Dioramas in Paris

At Palais de Tokyo in Paris, the exhibition “Dioramas” – from the beginnning in the XVIII century to the contemporary artists’ ones – draws the history of one of the most fascinating viewing apparatus.

“Dioramas”, exhibition view, Palais de Tokyo, 2017
Walter Benjamin has various notes on the forerunners of photography in the Arcades Project . The most precise and definitely Marxian of them explore the concept of the phantasmagoria. Benjamin describes it as a consumer commodity in which nothing reveals how it was created. It is rendered magical, since the labour embodied in it appears supernatural and sacred at the very instant when it is no longer seen as labour.
This leads us to think about Theodor Adorno and the autonomy of art, which lies in concealing the labour underpinning it. This is the essence of the Diorama,  whether in its complacent contemporary revival or the original invented by Louis Daguerre or Charles Bouton. It is theatre and certainly in its original form it was the true ancestor of cinema. Then it became a system for spatializing fictions of all kinds, from the magic lantern to 3D film. When brought to perfection, it was nothing more than a device for embodying distant, exotic scenes and virtual reality. It subjectivised and packaged people’s experiences of the world. A precursor of virtual representations of space/time, as well as a solid and precise instrument used in cultural workshops and for packaging consumer commodities.

 

As technology, the diorama definitely has a high ideological content. The exhibition “Dioramas” devoted to it at the Palais de Tokyo, more panoramic than dioramic, retraces the stages in its history in meticulous detail. The introductory section beguiles visitors, immersing them in its history from the early eighteenth century down to the present. In each room the cathartic power of these beautiful vitrines, mechanisms of presentation celebrated in the Arcades Project and in the steps of the flâneur as voyeur, appear as reality heightened by the invention of effects, gadgetry and the successive contrivances of theatrical automata and marionettes. They could be scenographic or purely contemplative. It is a universe of lighting technicians, sculptors, botanists, modelers, painters, carpenters, but above all script writers. Fiction and the ability to tell stories are central to the strategy of the diorama.

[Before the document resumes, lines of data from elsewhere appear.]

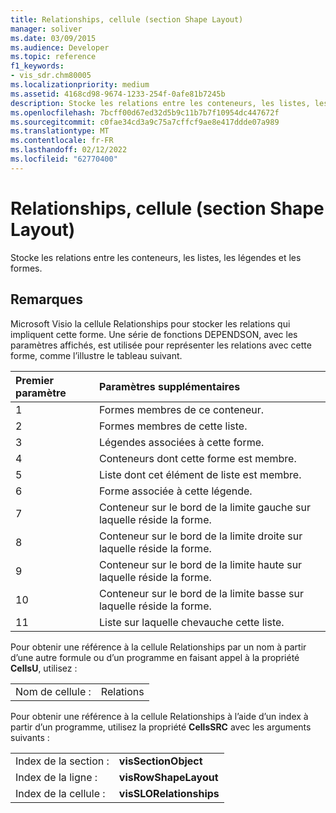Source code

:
 ```yaml
---
title: Relationships, cellule (section Shape Layout)
manager: soliver
ms.date: 03/09/2015
ms.audience: Developer
ms.topic: reference
f1_keywords:
- vis_sdr.chm80005
ms.localizationpriority: medium
ms.assetid: 4168cd98-9674-1233-254f-0afe81b7245b
description: Stocke les relations entre les conteneurs, les listes, les légendes et les formes.
ms.openlocfilehash: 7bcff00d67ed32d5b9c11b7b7f10954dc447672f
ms.sourcegitcommit: c0fae34cd3a9c75a7cffcf9ae8e417ddde07a989
ms.translationtype: MT
ms.contentlocale: fr-FR
ms.lasthandoff: 02/12/2022
ms.locfileid: "62770400"
---
```

# <a name="relationships-cell-shape-layout-section"></a>Relationships, cellule (section Shape Layout)

Stocke les relations entre les conteneurs, les listes, les légendes et les formes. 
  
## <a name="remarks"></a>Remarques

 Microsoft Visio la cellule Relationships pour stocker les relations qui impliquent cette forme. Une série de fonctions DEPENDSON, avec les paramètres affichés, est utilisée pour représenter les relations avec cette forme, comme l’illustre le tableau suivant. 
  
|**Premier paramètre**|**Paramètres supplémentaires**|
|:-----|:-----|
|1  <br/> |Formes membres de ce conteneur. |
|2  <br/> |Formes membres de cette liste. |
|3  <br/> |Légendes associées à cette forme. |
|4  <br/> |Conteneurs dont cette forme est membre. |
|5  <br/> |Liste dont cet élément de liste est membre. |
|6   <br/> |Forme associée à cette légende. |
|7   <br/> |Conteneur sur le bord de la limite gauche sur laquelle réside la forme. |
|8   <br/> |Conteneur sur le bord de la limite droite sur laquelle réside la forme. |
|9   <br/> |Conteneur sur le bord de la limite haute sur laquelle réside la forme. |
|10  <br/> |Conteneur sur le bord de la limite basse sur laquelle réside la forme. |
|11  <br/> |Liste sur laquelle chevauche cette liste. |
   
Pour obtenir une référence à la cellule Relationships par un nom à partir d’une autre formule ou d’un programme en faisant appel à la propriété **CellsU**, utilisez : 
  
|||
|:-----|:-----|
|Nom de cellule :  <br/> |Relations  <br/> |
   
Pour obtenir une référence à la cellule Relationships à l’aide d’un index à partir d’un programme, utilisez la propriété **CellsSRC** avec les arguments suivants : 
  
|||
|:-----|:-----|
|Index de la section :  <br/> |**visSectionObject** <br/> |
|Index de la ligne :  <br/> |**visRowShapeLayout** <br/> |
|Index de la cellule :  <br/> |**visSLORelationships** <br/> |
   

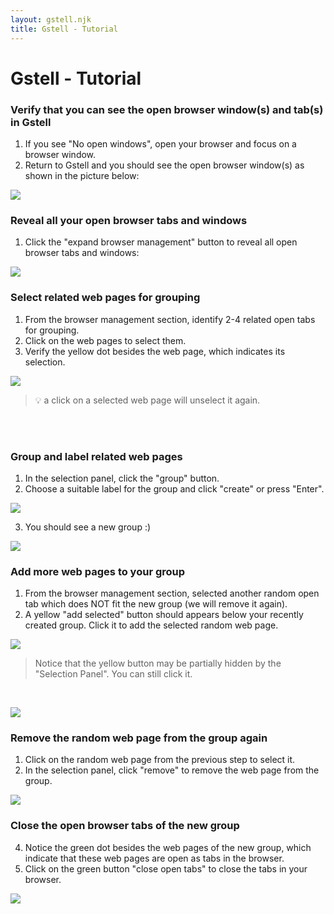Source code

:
 ```yaml
---
layout: gstell.njk
title: Gstell - Tutorial
---
```


# Gstell - Tutorial

### Verify that you can see the open browser window(s) and tab(s) in Gstell
1. If you see "No open windows", open your browser and focus on a browser window. 
2. Return to Gstell and you should see the open browser window(s) as shown in the picture below:

![](/public/img/tutorial/tutorial-1.png)

### Reveal all your open browser tabs and windows 
1. Click the "expand browser management" button to reveal all open browser tabs and windows:

![](/public/img/tutorial/tutorial-2.png)

### Select related web pages for grouping
1. From the browser management section, identify 2-4 related open tabs for grouping. 
2. Click on the web pages to select them.
3. Verify the yellow dot besides the web page, which indicates its selection.

![](/public/img/tutorial/tutorial-3.png)

> 💡 a click on a selected web page will unselect it again.

<br>
<br>

### Group and label related web pages
1. In the selection panel, click the "group" button.
2. Choose a suitable label for the group and click "create" or press "Enter".

![](/public/img/tutorial/tutorial-4.png)

3. You should see a new group :)

![](/public/img/tutorial/tutorial-4b.png)

### Add more web pages to your group
1. From the browser management section, selected another random open tab which does NOT fit the new group (we will remove it again).
2. A yellow "add selected" button should appears below your recently created group. Click it to add the selected random web page.

![](/public/img/tutorial/tutorial-5.png)

> Notice that the yellow button may be partially hidden by the "Selection Panel". You can still click it.

<br>

![](/public/img/tutorial/tutorial-5b.png)


### Remove the random web page from the group again
1. Click on the random web page from the previous step to select it.
2. In the selection panel, click "remove" to remove the web page from the group.

![](/public/img/tutorial/tutorial-6.png)


### Close the open browser tabs of the new group
4. Notice the green dot besides the web pages of the new group, which indicate that these web pages are open as tabs in the browser.
5. Click on the green button "close open tabs" to close the tabs in your browser.

![](/public/img/tutorial/tutorial-7.png)

<br>
<br>
<br>
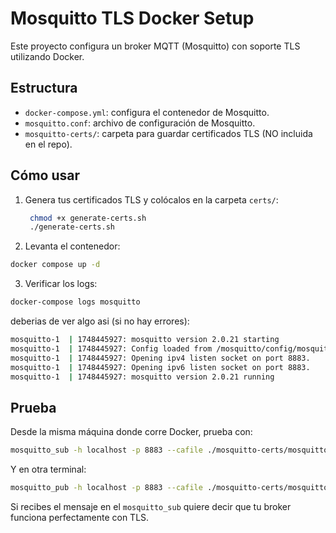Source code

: # Mosquitto TLS Docker Setup

Este proyecto configura un broker MQTT (Mosquitto) con soporte TLS utilizando Docker.

## Estructura

- `docker-compose.yml`: configura el contenedor de Mosquitto.
- `mosquitto.conf`: archivo de configuración de Mosquitto.
- `mosquitto-certs/`: carpeta para guardar certificados TLS (NO incluida en el repo).

## Cómo usar

1. Genera tus certificados TLS y colócalos en la carpeta `certs/`:
     
     ```bash
      chmod +x generate-certs.sh
      ./generate-certs.sh
      ```
     
2. Levanta el contenedor:

```bash
docker compose up -d
```

3. Verificar los logs:

```bash
docker-compose logs mosquitto
```

deberias de ver algo asi (si no hay errores):

```bash
mosquitto-1  | 1748445927: mosquitto version 2.0.21 starting
mosquitto-1  | 1748445927: Config loaded from /mosquitto/config/mosquitto.conf.
mosquitto-1  | 1748445927: Opening ipv4 listen socket on port 8883.
mosquitto-1  | 1748445927: Opening ipv6 listen socket on port 8883.
mosquitto-1  | 1748445927: mosquitto version 2.0.21 running
```

## Prueba
Desde la misma máquina donde corre Docker, prueba con:
```bash
mosquitto_sub -h localhost -p 8883 --cafile ./mosquitto-certs/mosquitto.crt -t "test/topic" -d
```
Y en otra terminal:
```bash
mosquitto_pub -h localhost -p 8883 --cafile ./mosquitto-certs/mosquitto.crt -t "test/topic" -m "¡Hola TLS!"
```

Si recibes el mensaje en el `mosquitto_sub` quiere decir que tu broker funciona perfectamente con TLS.
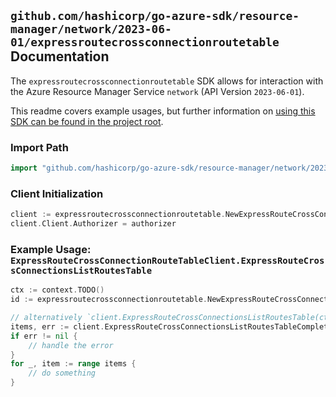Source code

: 
## `github.com/hashicorp/go-azure-sdk/resource-manager/network/2023-06-01/expressroutecrossconnectionroutetable` Documentation

The `expressroutecrossconnectionroutetable` SDK allows for interaction with the Azure Resource Manager Service `network` (API Version `2023-06-01`).

This readme covers example usages, but further information on [using this SDK can be found in the project root](https://github.com/hashicorp/go-azure-sdk/tree/main/docs).

### Import Path

```go
import "github.com/hashicorp/go-azure-sdk/resource-manager/network/2023-06-01/expressroutecrossconnectionroutetable"
```


### Client Initialization

```go
client := expressroutecrossconnectionroutetable.NewExpressRouteCrossConnectionRouteTableClientWithBaseURI("https://management.azure.com")
client.Client.Authorizer = authorizer
```


### Example Usage: `ExpressRouteCrossConnectionRouteTableClient.ExpressRouteCrossConnectionsListRoutesTable`

```go
ctx := context.TODO()
id := expressroutecrossconnectionroutetable.NewExpressRouteCrossConnectionPeeringRouteTableID("12345678-1234-9876-4563-123456789012", "example-resource-group", "expressRouteCrossConnectionValue", "peeringValue", "routeTableValue")

// alternatively `client.ExpressRouteCrossConnectionsListRoutesTable(ctx, id)` can be used to do batched pagination
items, err := client.ExpressRouteCrossConnectionsListRoutesTableComplete(ctx, id)
if err != nil {
	// handle the error
}
for _, item := range items {
	// do something
}
```
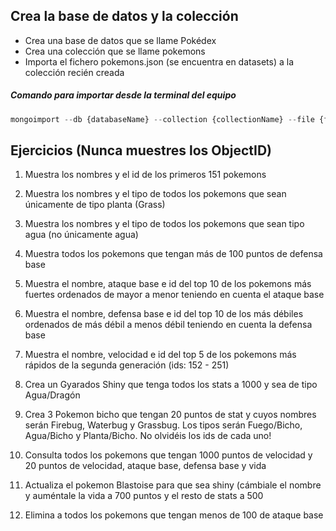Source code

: ## Crea la base de datos y la colección

  * Crea una base de datos que se llame Pokédex
  * Crea una colección que se llame pokemons
  * Importa el fichero pokemons.json (se encuentra en datasets) a la colección recién creada

  ##### Comando para importar desde la terminal del equipo

```js
mongoimport --db {databaseName} --collection {collectionName} --file {fileName}.json
```


## Ejercicios (Nunca muestres los ObjectID)

  1. Muestra los nombres y el id de los primeros 151 pokemons

  2. Muestra los nombres y el tipo de todos los pokemons que sean únicamente de tipo planta (Grass)

  3. Muestra los nombres y el tipo de todos los pokemons que sean tipo agua (no únicamente agua)

  4. Muestra todos los pokemons que tengan más de 100 puntos de defensa base

  5. Muestra el nombre, ataque base e id del top 10 de los pokemons más fuertes ordenados de mayor a menor teniendo en cuenta el ataque base

  6. Muestra el nombre, defensa base e id del top 10 de los más débiles ordenados de más débil a menos débil teniendo en cuenta la defensa base

  7. Muestra el nombre, velocidad e id del top 5 de los pokemons más rápidos de la segunda generación (ids: 152 - 251)

  8. Crea un Gyarados Shiny que tenga todos los stats a 1000 y sea de tipo Agua/Dragón

  9. Crea 3 Pokemon bicho que tengan 20 puntos de stat y cuyos nombres serán Firebug, Waterbug y Grassbug. Los tipos serán Fuego/Bicho, Agua/Bicho y Planta/Bicho. No olvidéis los ids de cada uno!

  10. Consulta todos los pokemons que tengan 1000 puntos de velocidad y 20 puntos de velocidad, ataque base, defensa base y vida

  11. Actualiza el pokemon Blastoise para que sea shiny (cámbiale el nombre y auméntale la vida a 700 puntos y el resto de stats a 500

  12. Elimina a todos los pokemons que tengan menos de 100 de ataque base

“Dioramas”, exhibition view, Palais de Tokyo, 2017. Mathieu Mercier
“Dioramas”, exhibition view, Palais de Tokyo, 2017. Mathieu Mercier, Sans titre (couple d’axolotls) , 2012. Courtesy the artiste & le Crédac

However, the influence of dioramas on museum and exhibition strategies in contemporary art might have been eclipsed, if the sole idea behind the exhibition was to present dioramas as a pure critique of the idea of display. It is a pity that the final outcome of contemporary dioramas is the part presented with the weakest focus, in what is still a fine exhibition.

It certainly piles up the devices and effects of reality that, from the fetish to the image, redefine the historical result. The exhibition is splendid on the plane of research, but it lowers its sights when its ephemeral landscapes touch on the present.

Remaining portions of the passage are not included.